A iniciativa própria das coisas,
a sua ruptura com antigas servidões,
a razão inconclusa de ser coisas,
fazem com que de repente não o sejam.
Passam assim a existir num outro plano,
a articular os signos de uma linguagem
ou a firmar a presença de outro espaço,
a percorrer as formas do vivo,
não somente a reflecti-las,
a corrigir o seu sonho de ser coisas
e sonhar outro sonho,
como ser outra história da vida
ou outra história sagrada:
a de um deus que apoia o seu mutismo nas coisas.

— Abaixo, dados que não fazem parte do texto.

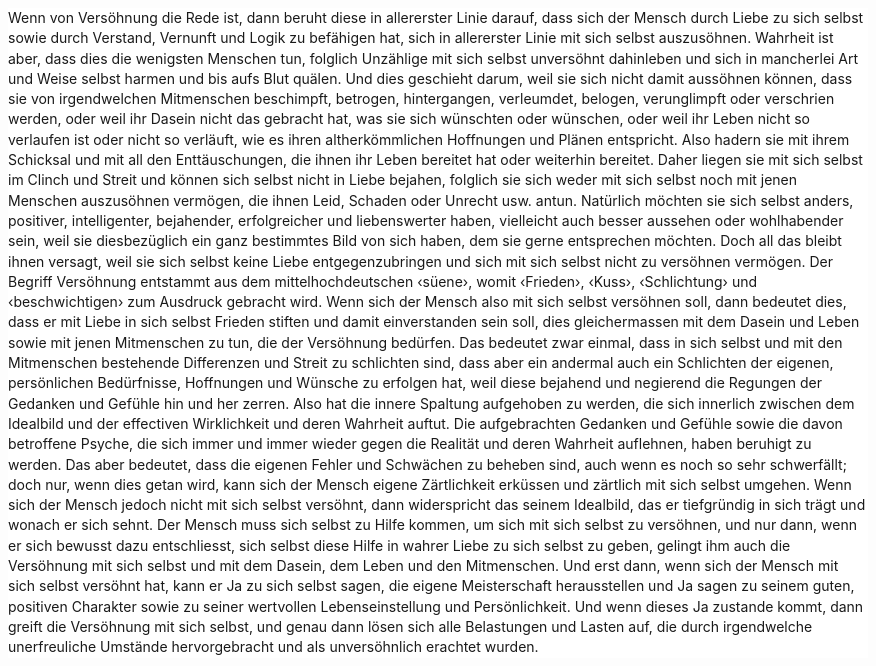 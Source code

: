 Wenn von Versöhnung die Rede ist, dann beruht diese in allererster Linie darauf, dass sich der Mensch durch Liebe zu sich selbst sowie durch Verstand, Vernunft und Logik zu befähigen hat, sich in allererster Linie mit sich selbst auszusöhnen. Wahrheit ist aber, dass dies die wenigsten Menschen tun, folglich Unzählige mit sich selbst unversöhnt dahinleben und sich in mancherlei Art und Weise selbst harmen und bis aufs Blut quälen. Und dies geschieht darum, weil sie sich nicht damit aussöhnen können, dass sie von irgendwelchen Mitmenschen beschimpft, betrogen, hintergangen, verleumdet, belogen, verunglimpft oder verschrien werden, oder weil ihr Dasein nicht das gebracht hat, was sie sich wünschten oder wünschen, oder weil ihr Leben nicht so verlaufen ist oder nicht so verläuft, wie es ihren altherkömmlichen Hoffnungen und Plänen entspricht. Also hadern sie mit ihrem Schicksal und mit all den Enttäuschungen, die ihnen ihr Leben bereitet hat oder weiterhin bereitet. Daher liegen sie mit sich selbst im Clinch und Streit und können sich selbst nicht in Liebe bejahen, folglich sie sich weder mit sich selbst noch mit jenen Menschen auszusöhnen vermögen, die ihnen Leid, Schaden oder Unrecht usw. antun. Natürlich möchten sie sich selbst anders, positiver, intelligenter, bejahender, erfolgreicher und liebenswerter haben, vielleicht auch besser aussehen oder wohlhabender sein, weil sie diesbezüglich ein ganz bestimmtes Bild von sich haben, dem sie gerne entsprechen möchten. Doch all das bleibt ihnen versagt, weil sie sich selbst keine Liebe entgegenzubringen und sich mit sich selbst nicht zu versöhnen vermögen.
Der Begriff Versöhnung entstammt aus dem mittelhochdeutschen ‹süene›, womit ‹Frieden›, ‹Kuss›, ‹Schlichtung› und ‹beschwichtigen› zum Ausdruck gebracht wird. Wenn sich der Mensch also mit sich selbst versöhnen soll, dann bedeutet dies, dass er mit Liebe in sich selbst Frieden stiften und damit einverstanden sein soll, dies gleichermassen mit dem Dasein und Leben sowie mit jenen Mitmenschen zu tun, die der Versöhnung bedürfen. Das bedeutet zwar einmal, dass in sich selbst und mit den Mitmenschen bestehende Differenzen und Streit zu schlichten sind, dass aber ein andermal auch ein Schlichten der eigenen, persönlichen Bedürfnisse, Hoffnungen und Wünsche zu erfolgen hat, weil diese bejahend und negierend die Regungen der Gedanken und Gefühle hin und her zerren. Also hat die innere Spaltung aufgehoben zu werden, die sich innerlich zwischen dem Idealbild und der effectiven Wirklichkeit und deren Wahrheit auftut. Die aufgebrachten Gedanken und Gefühle sowie die davon betroffene Psyche, die sich immer und immer wieder gegen die Realität und deren Wahrheit auflehnen, haben beruhigt zu werden. Das aber bedeutet, dass die eigenen Fehler und Schwächen zu beheben sind, auch wenn es noch so sehr schwerfällt; doch nur, wenn dies getan wird, kann sich der Mensch eigene Zärtlichkeit erküssen und zärtlich mit sich selbst umgehen. Wenn sich der Mensch jedoch nicht mit sich selbst versöhnt, dann widerspricht das seinem Idealbild, das er tiefgründig in sich trägt und wonach er sich sehnt.
Der Mensch muss sich selbst zu Hilfe kommen, um sich mit sich selbst zu versöhnen, und nur dann, wenn er sich bewusst dazu entschliesst, sich selbst diese Hilfe in wahrer Liebe zu sich selbst zu geben, gelingt ihm auch die Versöhnung mit sich selbst und mit dem Dasein, dem Leben und den Mitmenschen. Und erst dann, wenn sich der Mensch mit sich selbst versöhnt hat, kann er Ja zu sich selbst sagen, die eigene Meisterschaft herausstellen und Ja sagen zu seinem guten, positiven Charakter sowie zu seiner wertvollen Lebenseinstellung und Persönlichkeit. Und wenn dieses Ja zustande kommt, dann greift die Versöhnung mit sich selbst, und genau dann lösen sich alle Belastungen und Lasten auf, die durch irgendwelche unerfreuliche Umstände hervorgebracht und als unversöhnlich erachtet wurden.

Ou as coisas deixam às vezes de ser coisas
para aperfeiçoar por um instante
a inconsciência do mundo.



Há dias em que o ar não existe.
Mineiros da desolação,
respiramos então substâncias escondidas.
E a ponto de nos asfixiarmos,
vagamos com a boca aberta
e não acendemos nenhum fogo,
para não consumir o pouco oxigénio que nos resta
como um pedaço de pão do dia anterior.
Já não recordamos o nome da nossa rua,
nem a medida da nossa roupa,
nem o som da nossa voz,
nem a sensação do nosso corpo.
Porém de imediato,
como se também tivessem ficado sem ar,
esvaziam-se a um só tempo a memória e o esquecimento
e encontramos então
a mínima densidade possível,
as partículas sábias onde entram em contacto
o vazio e a vida.
E é ali, somente ali,
onde descobrimos a salvação pelo vazio.